SOUTH FULTON, Ga. - Six years after a young football player died on a Fulton County field, the city announced a new measure to prevent future heat-related deaths in athletes.
The South Fulton City Council said the Johnny Tolbert Ordinance, named after the 12-year-old football player who died in a heat-related emergency in 2016, mandates coaches in South Fulton youth sports programs receive heat-related training. It also requires water vessels at city park facilities to cool body temperatures in heat-related emergencies.

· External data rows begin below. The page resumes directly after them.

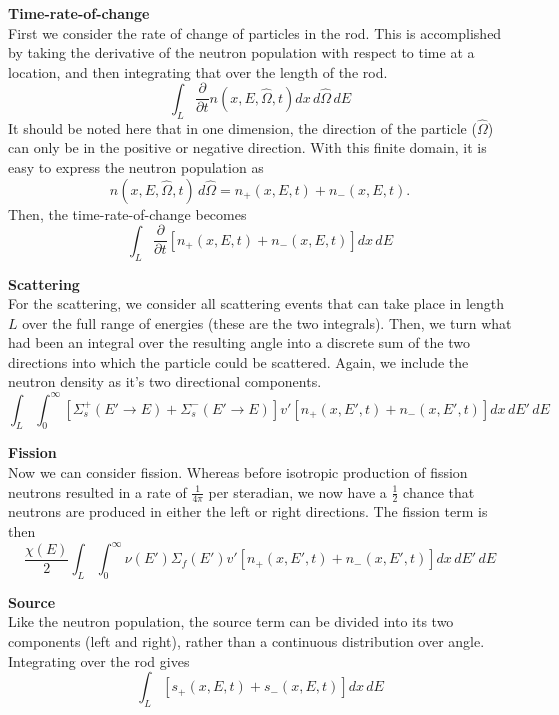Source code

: \documentclass{article}
\begin{document}
\textbf{Time-rate-of-change}\\
First we consider the rate of change of particles in the rod. This is accomplished by taking the derivative of the neutron population with respect to time at a location, and then integrating that over the length of the rod.
$$ \int_L \frac{\partial}{\partial t}n(x,E,\hat{\Omega},t)dx\,d\hat{\Omega}\,dE $$
It should be noted here that in one dimension, the direction of the particle ($\hat{\Omega}$) can only be in the positive or negative direction. With this finite domain, it is easy to express the neutron population as
$$ n(x,E,\hat{\Omega},t)\,d\hat{\Omega} = n_{+}(x,E,t) + n_{-}(x,E,t). $$
Then, the time-rate-of-change becomes
$$ \int_L \frac{\partial}{\partial t}\left[n_{+}(x,E,t) + n_{-}(x,E,t)\right]dx\,dE $$

\textbf{Scattering}\\
For the scattering, we consider all scattering events that can take place in length $L$ over the full range of energies (these are the two integrals). Then, we turn what had been an integral over the resulting angle into a discrete sum of the two directions into which the particle could be scattered. Again, we include the neutron density as it's two directional components.
$$ \int_L \int_0^{\infty} \left[\Sigma_s^{+}(E'\rightarrow E) + \Sigma_s^{-}(E'\rightarrow E)\right] v' \left[n_{+}(x,E',t) + n_{-}(x,E',t)\right]dx\,dE'\,dE$$

\textbf{Fission}\\
Now we can consider fission. Whereas before isotropic production of fission neutrons resulted in a rate of $\frac{1}{4\pi}$ per steradian, we now have a $\frac{1}{2}$ chance that neutrons are produced in either the left or right directions. The fission term is then
$$ \frac{\chi(E)}{2} \int_L \int_0^{\infty} \nu(E') \Sigma_f(E') v' \left[n_{+}(x,E',t) + n_{-}(x,E',t)\right]dx\,dE'\,dE $$

\textbf{Source}\\
Like the neutron population, the source term can be divided into its two components (left and right), rather than a continuous distribution over angle. Integrating over the rod gives
$$ \int_L \left[s_{+}(x,E,t) + s_{-}(x,E,t)\right]dx\,dE $$



\end{document}
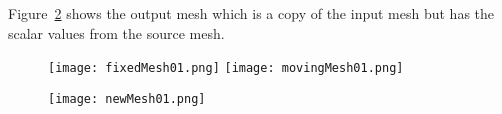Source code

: \documentclass{InsightArticle}
\begin{document}
Figure~\ref{fig:OutputMeshes} shows the output mesh which is a copy of the input mesh but
has the scalar values from the source mesh.

\begin{figure}
\center
\texttt{[image: fixedMesh01.png]}
\texttt{[image: movingMesh01.png]}
\label{fig:InputMeshes}
\end{figure}

\begin{figure}
\center
\texttt{[image: newMesh01.png]}
\label{fig:OutputMeshes}
\end{figure}

\clearpage

%
%



\end{document}
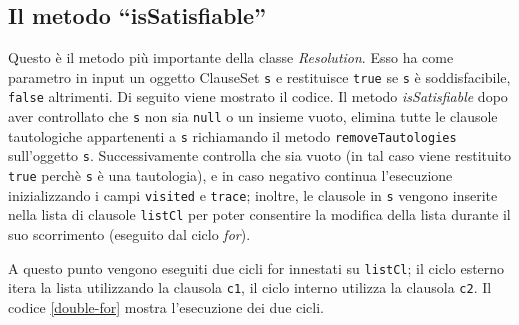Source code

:\documentclass[a4paper,12pt]{report}
\begin{document}
\subsection{Il metodo ``isSatisfiable''}
\label{isSat}
Questo è il metodo più importante della classe \textit{Resolution}. Esso ha come parametro in input un oggetto ClauseSet \texttt{s} e restituisce \texttt{true} se \texttt{s} è soddisfacibile, \texttt{false} altrimenti. Di seguito viene mostrato il codice. Il metodo \textit{isSatisfiable} dopo aver controllato che \texttt{s} non sia \texttt{null} o un insieme vuoto, elimina tutte le clausole tautologiche appartenenti a \texttt{s} richiamando il metodo \texttt{removeTautologies} sull'oggetto \texttt{s}. Successivamente controlla che sia vuoto (in tal caso viene restituito \texttt{true} perchè \texttt{s} è una tautologia), e in caso negativo continua l'esecuzione inizializzando i campi \texttt{visited} e \texttt{trace}; inoltre, le clausole in \texttt{s} vengono inserite nella lista di clausole \texttt{listCl} per poter consentire la modifica della lista durante il suo scorrimento (eseguito dal ciclo \textit{for}). 

A questo punto vengono eseguiti due cicli for innestati su \texttt{listCl}; il ciclo esterno itera la lista utilizzando la clausola \texttt{c1}, il ciclo interno utilizza la clausola \texttt{c2}. Il codice \ref{double-for} mostra l'esecuzione dei due cicli. 
\end{document}
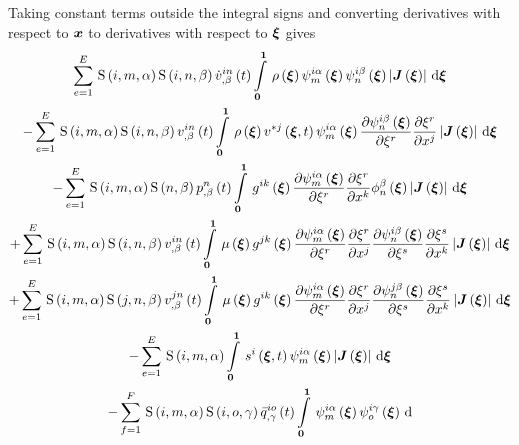 Taking constant terms outside the integral signs and converting derivatives
with respect to $ \boldsymbol{x} $ to derivatives with respect to $ \boldsymbol{\xi} $ gives
\begin{multline}
  \gsum{e=1}{E}{\idxgsf{i}{m}{\alpha}\idxgsf{i}{n}{\beta}\fnof{\idxnodedof{\dot{v}}{i}{n}{\beta}}{t}
    \gint{\vectr{0}}{\vectr{1}}{\fnof{\rho}{\vectr{\xi}}
      \idxgbfn{i}{m}{\alpha}{\vectr{\xi}}\idxgbfn{i}{n}{\beta}{\vectr{\xi}}
      \abs{\fnof{\matr{J}}{\vectr{\xi}}}}{\vectr{\xi}}}\\
  -\gsum{e=1}{E}{\idxgsf{i}{m}{\alpha}\idxgsf{i}{n}{\beta}\fnof{\idxnodedof{v}{i}{n}{\beta}}{t}
    \gint{\vectr{0}}{\vectr{1}}{\fnof{\rho}{\vectr{\xi}}\fnof{v^{*j}}{\vectr{\xi},t}
      \idxgbfn{i}{m}{\alpha}{\vectr{\xi}}\delby{\idxgbfn{i}{n}{\beta}{\vectr{\xi}}}{\xi^{r}}
      \delby{\xi^{r}}{x^{j}}\abs{\fnof{\matr{J}}{\vectr{\xi}}}}{\vectr{\xi}}}\\
  -\gsum{e=1}{E}{\idxgsf{i}{m}{\alpha}\gsf{n}{\beta}\fnof{\nodedof{p}{n}{\beta}}{t}\gint{\vectr{0}}{\vectr{1}}{
      \fnof{g^{ik}}{\vectr{\xi}}\delby{\idxgbfn{i}{m}{\alpha}{\vectr{\xi}}}{\xi^{r}}\delby{\xi^{r}}{x^{k}}
      \altgbfn{n}{\beta}{\vectr{\xi}}\abs{\fnof{\matr{J}}{\vectr{\xi}}}}{\vectr{\xi}}}\\
  +\gsum{e=1}{E}{\idxgsf{i}{m}{\alpha}\idxgsf{i}{n}{\beta}\fnof{\idxnodedof{v}{i}{n}{\beta}}{t}\gint{\vectr{0}}{\vectr{1}}{
      \fnof{\mu}{\vectr{\xi}}\fnof{g^{jk}}{\vectr{\xi}}\delby{\idxgbfn{i}{m}{\alpha}{\vectr{\xi}}}{\xi^{r}}
      \delby{\xi^{r}}{x^{j}}\delby{\idxgbfn{i}{n}{\beta}{\vectr{\xi}}}{\xi^{s}}\delby{\xi^{s}}{x^{k}}
      \abs{\fnof{\matr{J}}{\vectr{\xi}}}}{\vectr{\xi}}}\\
  +\gsum{e=1}{E}{\idxgsf{i}{m}{\alpha}\idxgsf{j}{n}{\beta}\fnof{\idxnodedof{v}{j}{n}{\beta}}{t}
    \gint{\vectr{0}}{\vectr{1}}{\fnof{\mu}{\vectr{\xi}}\fnof{g^{ik}}{\vectr{\xi}}\delby{\idxgbfn{i}{m}{\alpha}{\vectr{\xi}}}{\xi^{r}}
      \delby{\xi^{r}}{x^{j}}\delby{\idxgbfn{j}{n}{\beta}{\vectr{\xi}}}{\xi^{s}}\delby{\xi^{s}}{x^{k}}
      \abs{\fnof{\matr{J}}{\vectr{\xi}}}}{\vectr{\xi}}} \\
  -\gsum{e=1}{E}{\idxgsf{i}{m}{\alpha}\gint{\vectr{0}}{\vectr{1}}{\fnof{s^{i}}{\vectr{\xi},t}
      \idxgbfn{i}{m}{\alpha}{\vectr{\xi}}\abs{\fnof{\matr{J}}{\vectr{\xi}}}}{\vectr{\xi}}}\\
  -\gsum{f=1}{F}{\idxgsf{i}{m}{\alpha}\idxgsf{i}{o}{\gamma}\fnof{\idxnodedof{\bar{q}}{i}{o}{\gamma}}{t}
    \gint{\vectr{0}}{\vectr{1}}{\idxgbfn{i}{m}{\alpha}{\vectr{\xi}}\idxgbfn{i}{o}{\gamma}{\vectr{\xi}}
}}
\end{multline}
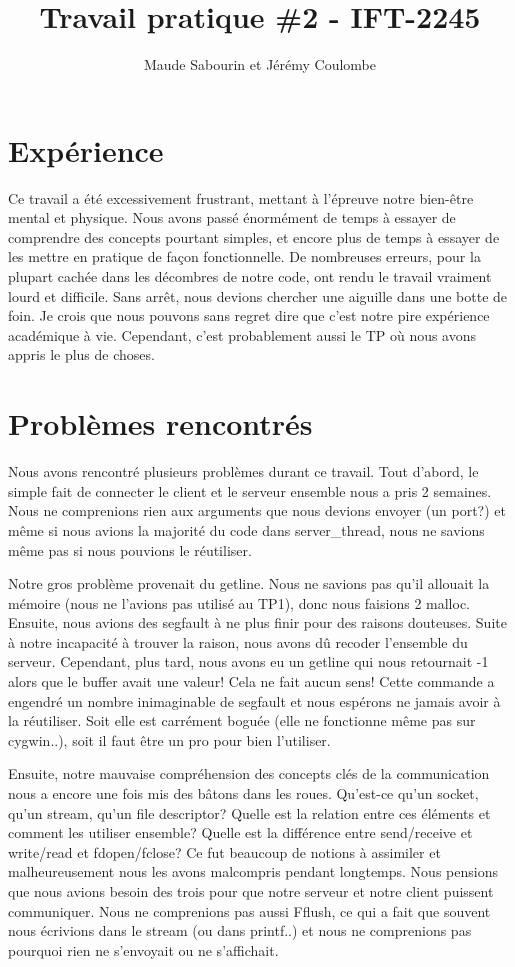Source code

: \documentclass[11pt]{article}
\title{Travail pratique \#2 - IFT-2245}
\author{Maude Sabourin et Jérémy Coulombe}
\begin{document}
\maketitle
\section{Expérience}
Ce travail a été excessivement frustrant, mettant à l’épreuve notre bien-être mental et physique. Nous avons passé énormément de temps à essayer de comprendre des concepts pourtant simples, et encore plus de temps à essayer de les mettre en pratique de façon fonctionnelle. De nombreuses erreurs, pour la plupart cachée dans les décombres de notre code, ont rendu le travail vraiment lourd et difficile. Sans arrêt, nous devions chercher une aiguille dans une botte de foin. Je crois que nous pouvons sans regret dire que c’est notre pire expérience académique à vie. Cependant, c’est probablement aussi le TP où nous avons appris le plus de choses.

\section{Problèmes rencontrés}
Nous avons rencontré plusieurs problèmes durant ce travail. Tout d’abord, le simple fait de connecter le client et le serveur ensemble nous a pris 2 semaines. Nous ne comprenions rien aux arguments que nous devions envoyer (un port?) et même si nous avions la majorité du code dans server_thread, nous ne savions même pas si nous pouvions le réutiliser. 

Notre gros problème provenait du getline. Nous ne savions pas qu’il allouait la mémoire (nous ne l’avions pas utilisé au TP1), donc nous faisions 2 malloc. Ensuite, nous avions des segfault à ne plus finir pour des raisons douteuses. Suite à notre incapacité à trouver la raison, nous avons dû recoder l'ensemble du serveur. Cependant, plus tard, nous avons eu un getline qui nous retournait -1 alors que le buffer avait une valeur! Cela ne fait aucun sens! Cette commande a engendré un nombre inimaginable de segfault et nous espérons ne jamais avoir à la réutiliser. Soit elle est carrément boguée (elle ne fonctionne même pas sur cygwin..), soit il faut être un pro pour bien l’utiliser.

Ensuite, notre mauvaise compréhension des concepts clés de la communication nous a encore une fois mis des bâtons dans les roues. Qu’est-ce qu’un socket, qu’un stream, qu’un file descriptor? Quelle est la relation entre ces éléments et comment les utiliser ensemble? Quelle est la différence entre send/receive et write/read et fdopen/fclose? Ce fut beaucoup de notions à assimiler et malheureusement nous les avons malcompris pendant longtemps. Nous pensions que nous avions besoin des trois pour que notre serveur et notre client puissent communiquer. Nous ne comprenions pas aussi Fflush, ce qui a fait que souvent nous écrivions dans le stream (ou dans printf..) et nous ne comprenions pas pourquoi rien ne s’envoyait ou ne s’affichait.
\end{document}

Tolbert's mother has fought for years for legislation to protect youth athletes. Michelle Wright made an emotional plea in March during a hearing on a proposed bill for the second time in three years.
Michelle Wright has fought for years for legislation to protect youth athletes. (FOX 5 Atlanta) (FOX 5 Atlanta)
Councilwoman Helen Willis criticized the General Assembly failing to pass statewide legislation. She said the water vessels cost about $200.
"This was a no-brainer," Willis said. "The state legislator got this wrong."
Wright hopes the city policy will lead to more changes in other cities or at the state level.
"All I can say is, I have been fighting for six years and I will continue to fight," she said.
Johnny Tolbert collapsed at Welcome All Park in Fulton County during a recreation league football practice. The family's attorney said it was 93 degrees, 36% humidity when he collapsed in July 2016. (Provided photo)
Johnny Tolbert collapsed at Welcome All Park in Fulton County during a football practice. The family's attorney said it was 93 degrees, 36% humidity when he collapsed in July 2016.
Willis called the ordinance the first step to saving young athletes. Willis said she plans to work with counterparts in neighboring cities to get similar measures passed.
"While they will be safe here in the city, when they leave, I want them to have that same safety," Willis said.